Первым делом новоизбранного гетмана было импровизировать переправу; вторым — обеспечить ретираду от перешедших через речку Пляшову жолнеров. Взявши с собой казацкую старшину и конницу, то есть надежнейшую боевую силу, Богун вышел, на рассвете 10 (1) июля, в понедельник с двумя пушками из табора, чтоб, уничтожив отряд Лянцкоронского, общим советом решить на месте, как действовать во время отступления. Озабоченной важным делом старшине не пришла в голову мысль, что её таинственная вылазка может напомнить кой-кому два предательские эпизода войны 1637 и 1638 годов; а между тем в оставленном его таборе нашелся человек, может быть, видевший и самого Хмеля, бегущего из-под Кумеек в составе комонника, и Острянина, покинувшего пехоту под саблею князя Яремы на Суле. Поставив конницу в арьергарде, Богун, с надежным отрядом старшины, двинулся вперед, чтоб осмотреть позицию Лянцкоронского. В таборе между тем шли своим чередом приготовления к ночной переправе, которая, в случае успеха, затмила бы славу и самого Гуни. Вдруг кто-то закричал: «Зрада! Старшина втікає»!

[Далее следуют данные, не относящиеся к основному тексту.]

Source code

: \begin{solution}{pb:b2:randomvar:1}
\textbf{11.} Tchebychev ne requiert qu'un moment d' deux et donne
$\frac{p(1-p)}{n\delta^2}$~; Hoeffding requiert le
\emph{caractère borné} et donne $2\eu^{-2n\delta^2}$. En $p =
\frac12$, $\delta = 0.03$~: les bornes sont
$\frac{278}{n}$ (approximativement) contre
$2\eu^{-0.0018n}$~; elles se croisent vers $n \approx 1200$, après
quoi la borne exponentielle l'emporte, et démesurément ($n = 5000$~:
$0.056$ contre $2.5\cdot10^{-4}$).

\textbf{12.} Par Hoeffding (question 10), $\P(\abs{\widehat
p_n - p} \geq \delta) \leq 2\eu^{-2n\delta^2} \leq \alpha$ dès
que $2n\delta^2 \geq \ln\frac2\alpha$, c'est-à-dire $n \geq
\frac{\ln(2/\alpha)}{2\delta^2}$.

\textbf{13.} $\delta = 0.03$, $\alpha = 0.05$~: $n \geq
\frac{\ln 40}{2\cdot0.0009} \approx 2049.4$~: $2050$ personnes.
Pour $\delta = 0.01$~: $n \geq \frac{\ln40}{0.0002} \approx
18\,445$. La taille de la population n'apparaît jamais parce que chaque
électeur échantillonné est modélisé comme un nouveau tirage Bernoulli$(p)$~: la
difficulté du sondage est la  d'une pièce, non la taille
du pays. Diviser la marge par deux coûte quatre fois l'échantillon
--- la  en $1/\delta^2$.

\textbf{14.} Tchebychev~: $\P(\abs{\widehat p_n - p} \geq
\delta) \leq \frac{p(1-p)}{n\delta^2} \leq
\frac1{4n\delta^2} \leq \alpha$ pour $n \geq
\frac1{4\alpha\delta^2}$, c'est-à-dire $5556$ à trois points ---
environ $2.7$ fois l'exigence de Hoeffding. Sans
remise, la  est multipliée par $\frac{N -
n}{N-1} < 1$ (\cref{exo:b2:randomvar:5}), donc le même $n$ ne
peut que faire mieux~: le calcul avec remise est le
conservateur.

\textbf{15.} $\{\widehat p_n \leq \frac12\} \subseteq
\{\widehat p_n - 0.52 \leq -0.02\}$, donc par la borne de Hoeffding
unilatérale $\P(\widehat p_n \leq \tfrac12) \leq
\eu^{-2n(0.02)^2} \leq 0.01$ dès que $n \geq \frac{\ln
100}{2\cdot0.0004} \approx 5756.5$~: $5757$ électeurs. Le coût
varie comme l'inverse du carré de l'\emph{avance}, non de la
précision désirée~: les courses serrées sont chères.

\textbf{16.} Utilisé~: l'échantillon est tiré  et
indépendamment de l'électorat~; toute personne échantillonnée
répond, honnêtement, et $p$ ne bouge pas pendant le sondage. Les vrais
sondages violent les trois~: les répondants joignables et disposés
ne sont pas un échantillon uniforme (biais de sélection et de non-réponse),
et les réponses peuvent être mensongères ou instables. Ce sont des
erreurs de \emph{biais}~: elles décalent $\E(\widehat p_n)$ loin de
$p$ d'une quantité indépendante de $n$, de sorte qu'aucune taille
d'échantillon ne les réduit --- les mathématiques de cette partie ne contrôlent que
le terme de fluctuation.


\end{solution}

Еслиб это пагубное подозрение было справедливо, то старшина, во-первых, бежала бы не среди бела дня, а под покровом казацкой матери — ночи, или по крайней мере при свете казацкого солнца — месяца, а во-вторых, уходить ей было бы гораздо безопаснее со всем комонником. Но пускай поляки остаются при своей мысли, что подозрение было справедливым. Дело в том, что оно произвело в остальном войске панику хуже пилявецкой. Ближайшие к задним переправам и возовым бронам казаки выбежали смотреть, где старшина и конница. Они увидели, что все обстоит как следует, но уже не могли вернуться в табор. На них, точно хлынувшая сквозь громадную запруду река, валила безумная масса беглецов.
Таборные сторожи были опрокинуты; цепи, соединявшие возы, разорваны; возовые броны сокрушены. С неудержимой силой ринулось все живое на греблю и чатки, душа и потопляя один другого в бегстве.